** SOURCE INFORMATION follows **
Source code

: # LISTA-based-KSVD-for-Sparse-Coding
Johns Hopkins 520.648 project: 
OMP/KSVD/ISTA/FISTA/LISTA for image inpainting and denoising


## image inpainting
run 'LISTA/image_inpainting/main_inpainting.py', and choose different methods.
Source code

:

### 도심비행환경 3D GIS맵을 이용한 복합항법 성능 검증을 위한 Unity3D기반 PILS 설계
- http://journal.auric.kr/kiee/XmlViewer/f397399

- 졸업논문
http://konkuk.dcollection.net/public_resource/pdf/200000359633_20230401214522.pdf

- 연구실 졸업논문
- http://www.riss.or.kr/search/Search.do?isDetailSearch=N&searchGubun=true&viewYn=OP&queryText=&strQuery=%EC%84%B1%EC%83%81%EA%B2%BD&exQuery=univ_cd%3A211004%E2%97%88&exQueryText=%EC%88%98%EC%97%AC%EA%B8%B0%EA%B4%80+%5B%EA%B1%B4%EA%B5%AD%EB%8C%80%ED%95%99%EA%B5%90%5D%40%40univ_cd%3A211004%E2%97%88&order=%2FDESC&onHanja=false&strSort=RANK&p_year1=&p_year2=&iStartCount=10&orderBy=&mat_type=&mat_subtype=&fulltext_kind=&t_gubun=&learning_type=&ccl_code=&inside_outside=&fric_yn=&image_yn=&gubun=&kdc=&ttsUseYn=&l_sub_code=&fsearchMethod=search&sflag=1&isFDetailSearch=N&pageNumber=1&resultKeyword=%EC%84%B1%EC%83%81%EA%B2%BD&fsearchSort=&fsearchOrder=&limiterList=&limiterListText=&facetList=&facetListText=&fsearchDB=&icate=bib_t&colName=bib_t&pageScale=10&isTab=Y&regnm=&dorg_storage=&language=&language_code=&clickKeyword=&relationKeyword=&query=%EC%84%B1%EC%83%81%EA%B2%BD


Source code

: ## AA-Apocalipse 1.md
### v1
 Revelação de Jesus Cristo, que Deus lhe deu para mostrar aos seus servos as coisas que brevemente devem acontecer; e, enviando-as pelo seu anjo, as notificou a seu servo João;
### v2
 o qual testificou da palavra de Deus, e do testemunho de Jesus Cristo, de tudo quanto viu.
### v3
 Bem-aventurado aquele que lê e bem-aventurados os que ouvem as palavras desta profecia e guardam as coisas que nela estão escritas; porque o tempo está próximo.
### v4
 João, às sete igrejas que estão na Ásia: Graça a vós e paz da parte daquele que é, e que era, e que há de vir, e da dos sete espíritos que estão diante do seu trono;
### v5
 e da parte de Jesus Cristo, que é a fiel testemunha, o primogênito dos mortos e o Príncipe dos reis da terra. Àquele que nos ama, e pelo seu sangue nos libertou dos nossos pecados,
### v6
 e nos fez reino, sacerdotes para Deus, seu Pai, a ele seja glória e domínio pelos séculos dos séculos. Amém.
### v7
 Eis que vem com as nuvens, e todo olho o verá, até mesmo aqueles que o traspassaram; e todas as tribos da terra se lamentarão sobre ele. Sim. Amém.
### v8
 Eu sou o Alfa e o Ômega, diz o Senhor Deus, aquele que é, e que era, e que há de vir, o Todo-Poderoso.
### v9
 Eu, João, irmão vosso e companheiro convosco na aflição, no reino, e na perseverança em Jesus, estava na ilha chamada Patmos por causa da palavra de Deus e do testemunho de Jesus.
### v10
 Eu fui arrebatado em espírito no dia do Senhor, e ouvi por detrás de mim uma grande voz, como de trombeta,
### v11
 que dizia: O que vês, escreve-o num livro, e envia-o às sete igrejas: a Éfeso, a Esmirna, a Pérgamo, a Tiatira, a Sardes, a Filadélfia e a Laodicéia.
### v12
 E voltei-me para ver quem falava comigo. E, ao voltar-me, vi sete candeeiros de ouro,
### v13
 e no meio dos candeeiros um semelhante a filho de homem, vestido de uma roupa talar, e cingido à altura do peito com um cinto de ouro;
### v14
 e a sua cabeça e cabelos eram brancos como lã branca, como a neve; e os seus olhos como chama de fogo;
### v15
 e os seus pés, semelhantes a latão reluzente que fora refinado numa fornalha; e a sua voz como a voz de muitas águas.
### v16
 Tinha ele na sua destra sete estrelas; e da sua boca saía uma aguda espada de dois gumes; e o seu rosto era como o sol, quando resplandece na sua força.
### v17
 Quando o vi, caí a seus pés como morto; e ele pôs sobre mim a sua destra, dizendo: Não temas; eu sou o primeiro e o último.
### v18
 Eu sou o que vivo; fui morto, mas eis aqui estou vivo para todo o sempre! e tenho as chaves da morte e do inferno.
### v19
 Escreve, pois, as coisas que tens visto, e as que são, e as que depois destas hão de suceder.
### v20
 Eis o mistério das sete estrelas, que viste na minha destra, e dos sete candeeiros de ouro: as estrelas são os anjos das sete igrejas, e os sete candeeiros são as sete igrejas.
** End of SOURCE INFORMATION **
What is needed is an exact copy of the lines from the one containing "que dizia: O" to the end of the data; please add nothing else.

## EXERCISE RESPONSE
 que dizia: O que vês, escreve-o num livro, e envia-o às sete igrejas: a Éfeso, a Esmirna, a Pérgamo, a Tiatira, a Sardes, a Filadélfia e a Laodicéia.
### v12
 E voltei-me para ver quem falava comigo. E, ao voltar-me, vi sete candeeiros de ouro,
### v13
 e no meio dos candeeiros um semelhante a filho de homem, vestido de uma roupa talar, e cingido à altura do peito com um cinto de ouro;
### v14
 e a sua cabeça e cabelos eram brancos como lã branca, como a neve; e os seus olhos como chama de fogo;
### v15
 e os seus pés, semelhantes a latão reluzente que fora refinado numa fornalha; e a sua voz como a voz de muitas águas.
### v16
 Tinha ele na sua destra sete estrelas; e da sua boca saía uma aguda espada de dois gumes; e o seu rosto era como o sol, quando resplandece na sua força.
### v17
 Quando o vi, caí a seus pés como morto; e ele pôs sobre mim a sua destra, dizendo: Não temas; eu sou o primeiro e o último.
### v18
 Eu sou o que vivo; fui morto, mas eis aqui estou vivo para todo o sempre! e tenho as chaves da morte e do inferno.
### v19
 Escreve, pois, as coisas que tens visto, e as que são, e as que depois destas hão de suceder.
### v20
 Eis o mistério das sete estrelas, que viste na minha destra, e dos sete candeeiros de ouro: as estrelas são os anjos das sete igrejas, e os sete candeeiros são as sete igrejas.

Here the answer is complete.